Akistan duo

INSTRUCTIONS FOR MEDICAL USE OF THE MEDICINAL PRODUCT AKISTANDUO

Composition:

active substances: latanoprost, timolol;

1 ml of solution contains 50 mcg of latanoprost and 5 mg of timolol (as timolol maleate);

excipients: sodium dihydrogen phosphate dihydrate; disodium hydrogen phosphate dodecahydrate; sodium chloride; 10% m/m solution of benzalkonium chloride; 10% m/m solution of sodium hydroxide / 10% m/m solution of phosphoric acid (for pH adjustment); purified water.

Pharmaceutical form. Eye drops, solution.

Main physicochemical properties: clear, colorless solution, not more intensely colored than water R, free from visible particles.

Pharmacotherapeutic group. Agents used in ophthalmology. Anti-glaucoma and miotic agents. Timolol, combinations. ATC code S01ED51.

Pharmacological Properties

Pharmacodynamics

Mechanism of action

The medicinal product Akistan Duo contains two components: latanoprost and timolol maleate. Both components reduce elevated intraocular pressure (IOP) through different mechanisms, and their combined effect results in a greater reduction of IOP than monotherapy with either component alone.

Latanoprost, a prostaglandin F2α analog, is a selective agonist of prostaglandin FP receptors that reduces IOP by enhancing the outflow of aqueous humor. The primary mechanism of action involves increased uveoscleral outflow. Additionally, a slightly enhanced outflow (reduced outflow resistance in the trabecular meshwork) has been reported in men. Latanoprost does not significantly affect aqueous humor production, the blood-aqueous barrier, or intraocular blood circulation. Long-term administration of latanoprost in animals that had undergone extracapsular lens extraction did not affect retinal blood vessels, as assessed by fluorescein angiography. Short-term use of latanoprost did not induce fluorescein leakage into the posterior segment of the eye in pseudophakic patients.

Timolol is a non-selective beta-1 and beta-2 adrenergic receptor blocker that lacks direct sympathomimetic activity and has no direct myocardial depressant or membrane-stabilizing effects. Timolol reduces IOP by decreasing aqueous humor production by the ciliary epithelium.

The exact mechanism of action is not fully established, but likely involves inhibition of enhanced cyclic AMP (cAMP) synthesis caused by endogenous stimulation of beta-adrenergic receptors. Timolol has no significant effect on the permeability of the blood-aqueous barrier to plasma proteins. In animals, timolol did not affect ocular blood flow after long-term administration.

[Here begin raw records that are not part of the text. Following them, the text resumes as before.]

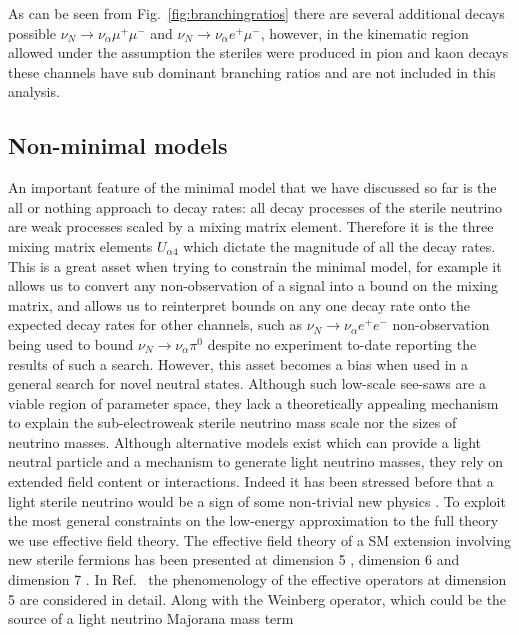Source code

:\documentclass[11pt, a4paper]{article}
\newcommand{\reffig}[1]{Fig.~\ref{#1}}
\newcommand{\refref}[1]{Ref.~\cite{#1}}
\begin{document}
As can be seen from \reffig{fig:branchingratios} there are several additional
decays possible $\nu_N \rightarrow \nu_\alpha \mu^+ \mu^-$ and $\nu_N
\rightarrow \nu_\alpha e^+ \mu^-$, however, in the kinematic region allowed
under the assumption the steriles were produced in pion and kaon decays these
channels have sub dominant branching ratios and are not included in this
analysis.

\subsection{Non-minimal models}

An important feature of the minimal model that we have discussed so far is the
all or nothing approach to decay rates: all decay processes of the sterile
neutrino are weak processes scaled by a mixing matrix element. 
%
Therefore it is the three mixing matrix elements $U_{\alpha 4}$ which dictate
the magnitude of all the decay rates. This is a great asset when trying to
constrain the  minimal model, for example it allows us to convert any
non-observation of a signal into a bound on the mixing matrix, and allows us to
reinterpret bounds on any one decay rate onto the expected decay rates for
other channels, such as $\nu_N \rightarrow \nu_\alpha e^+ e^-$ non-observation
being used to bound $\nu_N \rightarrow \nu_\alpha \pi^0$ despite no experiment
to-date reporting the results of such a search. 
%
However, this asset becomes a bias when used in a general search for novel
neutral states. Although such low-scale see-saws are a viable region of
parameter space, they lack a theoretically appealing mechanism to explain the
sub-electroweak sterile neutrino mass scale nor the sizes of neutrino masses.
Although alternative models exist which can provide a light neutral particle
and a mechanism to generate light neutrino masses, they rely on extended field
content or interactions.
%
Indeed it has been stressed before that a light sterile neutrino would be a
sign of some non-trivial new physics \cite{delAguila:2008ir}. To exploit the
most general constraints on the low-energy approximation to the full theory we
use effective field theory. The effective field theory of a SM extension
involving new sterile fermions has been presented at dimension 5
\cite{delAguila:2008ir,Aparici:2009fh}, dimension 6 \cite{delAguila:2008ir} and
dimension 7 \cite{Bhattacharya:2015vja}.
%
In \refref{Aparici:2009fh} the phenomenology of the effective operators at
dimension 5 are considered in detail. Along with the Weinberg operator, which
could be the source of a light neutrino Majorana mass term
\end{document}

Clinical efficacy and safety

In dose-finding studies, combination therapy with latanoprost and timolol resulted in significantly greater reduction in mean diurnal IOP compared to monotherapy with either latanoprost or timolol administered once daily. In two well-controlled, double-masked, six-month clinical studies, the IOP-lowering effect of combination therapy was compared with monotherapy using latanoprost or timolol in patients with elevated IOP of at least 25 mmHg. After a two-week treatment with timolol (mean IOP reduction of 5 mmHg), additional mean diurnal IOP reductions of 3.1, 2.0, and 0.6 mmHg were observed after 6 months of treatment with combination therapy, latanoprost monotherapy, and timolol (twice daily), respectively. The IOP-lowering effect of combination therapy was maintained throughout the six-month duration of these studies.

Pharmacokinetics

Latanoprost. Latanoprost is a prodrug, an isopropyl ester that is essentially inactive but is hydrolyzed by esterases in the cornea to the biologically active latanoprost acid. The drug is well absorbed through the cornea and, like all agents entering the aqueous humor, is hydrolyzed during passage through the cornea. Maximum concentration in aqueous humor (approximately 15–30 ng/mL) is reached about 2 hours after topical administration of latanoprost as monotherapy. It is distributed primarily in the anterior segment of the eye, conjunctiva, and eyelids.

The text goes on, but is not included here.